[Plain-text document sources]
------------------------------------------------------------------------

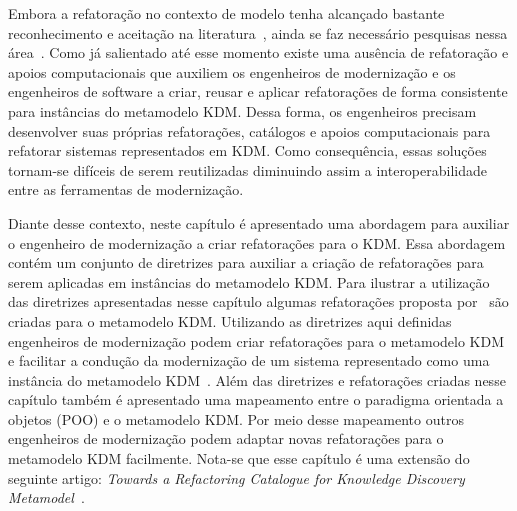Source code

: Embora a refatoração no contexto de modelo tenha alcançado bastante reconhecimento e aceitação na literatura~\cite{Moghadam_2012, Maneerat_2011, Fourati_2011, Einarsson_2012, Steimann_2015, Akiyama_2011, Jensen_2010, Arendt_2012, Millan_2009, Tom_2008_2008}, ainda se faz necessário pesquisas nessa área~\cite{durelli_systematic_mapping, revisao_sistematica_uml_refactoring}. Como já salientado até esse momento existe uma ausência de refatoração e apoios computacionais que auxiliem os engenheiros de modernização e os engenheiros de software a criar, reusar e aplicar refatorações de forma consistente para instâncias do metamodelo KDM. Dessa forma, os engenheiros precisam desenvolver suas próprias refatorações, catálogos e apoios computacionais para refatorar sistemas representados em KDM. Como consequência, essas soluções tornam-se difíceis de serem reutilizadas diminuindo assim a interoperabilidade entre as ferramentas de modernização. 

Diante desse contexto, neste capítulo é apresentado uma abordagem para auxiliar o engenheiro de modernização a criar refatorações para o KDM. Essa abordagem contém um conjunto de diretrizes para auxiliar a criação de refatorações para serem aplicadas em instâncias do metamodelo KDM. Para ilustrar a utilização das diretrizes apresentadas nesse capítulo algumas refatorações proposta por~ são criadas para o metamodelo KDM. Utilizando as diretrizes aqui definidas engenheiros de modernização podem criar refatorações para o metamodelo KDM e facilitar a condução da modernização de um sistema representado como uma instância do metamodelo KDM~\cite{durelli_catalogo, durelli_VEM_ferramenta}. Além das diretrizes e refatorações criadas nesse capítulo também é apresentado uma mapeamento entre o paradigma orientada a objetos (POO) e o metamodelo KDM. Por meio desse mapeamento outros engenheiros de modernização podem adaptar novas refatorações para o metamodelo KDM facilmente. Nota-se que esse capítulo é uma extensão do seguinte artigo: \textit{Towards a Refactoring Catalogue for Knowledge Discovery Metamodel}~\cite{durelli_catalogo}.




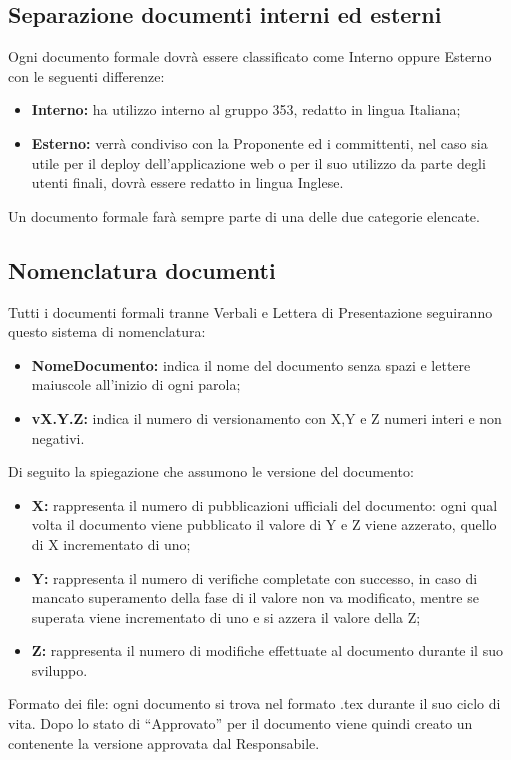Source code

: \documentclass[NormeDiProgetto.tex]{subfiles}
\begin{document}
	\subsection{Separazione documenti interni ed esterni}
	Ogni documento formale dovrà essere classificato come Interno
	oppure Esterno con le seguenti differenze:
	\begin{itemize}
		\item \textbf{Interno:} ha utilizzo interno al gruppo 353, redatto in lingua Italiana;
		\item \textbf{Esterno:} verrà condiviso con la Proponente ed i committenti, nel caso sia utile per il deploy dell'applicazione web o per il suo utilizzo da parte degli utenti finali, dovrà essere redatto in lingua Inglese.
	\end{itemize}
	Un documento formale farà sempre parte di una delle due categorie elencate.
	
	\subsection{Nomenclatura documenti}
	Tutti i documenti formali tranne Verbali e Lettera di Presentazione seguiranno questo sistema di nomenclatura:

	\begin{itemize}
		\item\textbf{ NomeDocumento:} indica il nome del documento senza spazi e lettere maiuscole all'inizio di ogni parola;
		\item \textbf{vX.Y.Z:} indica il numero di versionamento con X,Y e Z numeri interi e non negativi.	
	\end{itemize}
	Di seguito la spiegazione che assumono le versione del documento:
	\begin{itemize}
		\item \textbf{X:} rappresenta il numero di pubblicazioni ufficiali del documento: ogni qual volta il documento viene pubblicato il valore di Y e Z viene azzerato, quello di X incrementato di uno;
		\item \textbf{Y:} rappresenta il numero di verifiche completate con successo, in caso di mancato superamento della fase di  il valore non va modificato, mentre se superata viene incrementato di uno e si azzera il valore della Z;
		\item \textbf{Z:} rappresenta il numero di modifiche effettuate al documento durante il suo sviluppo.	
	\end{itemize}
	Formato dei file: ogni documento si trova nel formato .tex durante il suo ciclo di vita.
	Dopo lo stato di “Approvato” per il documento viene quindi creato un  contenente la versione approvata dal Responsabile.
	
\end{document}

------------------------------------------------------------------------

#### [Goal of the exercise]
Write out the records above exactly. Pictures do not belong in the copy.

#### [Solution]
Source code

: Embora a refatoração no contexto de modelo tenha alcançado bastante reconhecimento e aceitação na literatura~\cite{Moghadam_2012, Maneerat_2011, Fourati_2011, Einarsson_2012, Steimann_2015, Akiyama_2011, Jensen_2010, Arendt_2012, Millan_2009, Tom_2008_2008}, ainda se faz necessário pesquisas nessa área~\cite{durelli_systematic_mapping, revisao_sistematica_uml_refactoring}. Como já salientado até esse momento existe uma ausência de refatoração e apoios computacionais que auxiliem os engenheiros de modernização e os engenheiros de software a criar, reusar e aplicar refatorações de forma consistente para instâncias do metamodelo KDM. Dessa forma, os engenheiros precisam desenvolver suas próprias refatorações, catálogos e apoios computacionais para refatorar sistemas representados em KDM. Como consequência, essas soluções tornam-se difíceis de serem reutilizadas diminuindo assim a interoperabilidade entre as ferramentas de modernização. 

Diante desse contexto, neste capítulo é apresentado uma abordagem para auxiliar o engenheiro de modernização a criar refatorações para o KDM. Essa abordagem contém um conjunto de diretrizes para auxiliar a criação de refatorações para serem aplicadas em instâncias do metamodelo KDM. Para ilustrar a utilização das diretrizes apresentadas nesse capítulo algumas refatorações proposta por~ são criadas para o metamodelo KDM. Utilizando as diretrizes aqui definidas engenheiros de modernização podem criar refatorações para o metamodelo KDM e facilitar a condução da modernização de um sistema representado como uma instância do metamodelo KDM~\cite{durelli_catalogo, durelli_VEM_ferramenta}. Além das diretrizes e refatorações criadas nesse capítulo também é apresentado uma mapeamento entre o paradigma orientada a objetos (POO) e o metamodelo KDM. Por meio desse mapeamento outros engenheiros de modernização podem adaptar novas refatorações para o metamodelo KDM facilmente. Nota-se que esse capítulo é uma extensão do seguinte artigo: \textit{Towards a Refactoring Catalogue for Knowledge Discovery Metamodel}~\cite{durelli_catalogo}.




Source code

: \documentclass[NormeDiProgetto.tex]{subfiles}
\begin{document}
	\subsection{Separazione documenti interni ed esterni}
	Ogni documento formale dovrà essere classificato come Interno
	oppure Esterno con le seguenti differenze:
	\begin{itemize}
		\item \textbf{Interno:} ha utilizzo interno al gruppo 353, redatto in lingua Italiana;
		\item \textbf{Esterno:} verrà condiviso con la Proponente ed i committenti, nel caso sia utile per il deploy dell'applicazione web o per il suo utilizzo da parte degli utenti finali, dovrà essere redatto in lingua Inglese.
	\end{itemize}
	Un documento formale farà sempre parte di una delle due categorie elencate.
	
	\subsection{Nomenclatura documenti}
	Tutti i documenti formali tranne Verbali e Lettera di Presentazione seguiranno questo sistema di nomenclatura:

	\begin{itemize}
		\item\textbf{ NomeDocumento:} indica il nome del documento senza spazi e lettere maiuscole all'inizio di ogni parola;
		\item \textbf{vX.Y.Z:} indica il numero di versionamento con X,Y e Z numeri interi e non negativi.	
	\end{itemize}
	Di seguito la spiegazione che assumono le versione del documento:
	\begin{itemize}
		\item \textbf{X:} rappresenta il numero di pubblicazioni ufficiali del documento: ogni qual volta il documento viene pubblicato il valore di Y e Z viene azzerato, quello di X incrementato di uno;
		\item \textbf{Y:} rappresenta il numero di verifiche completate con successo, in caso di mancato superamento della fase di  il valore non va modificato, mentre se superata viene incrementato di uno e si azzera il valore della Z;
		\item \textbf{Z:} rappresenta il numero di modifiche effettuate al documento durante il suo sviluppo.	
	\end{itemize}
	Formato dei file: ogni documento si trova nel formato .tex durante il suo ciclo di vita.
	Dopo lo stato di “Approvato” per il documento viene quindi creato un  contenente la versione approvata dal Responsabile.
	
\end{document}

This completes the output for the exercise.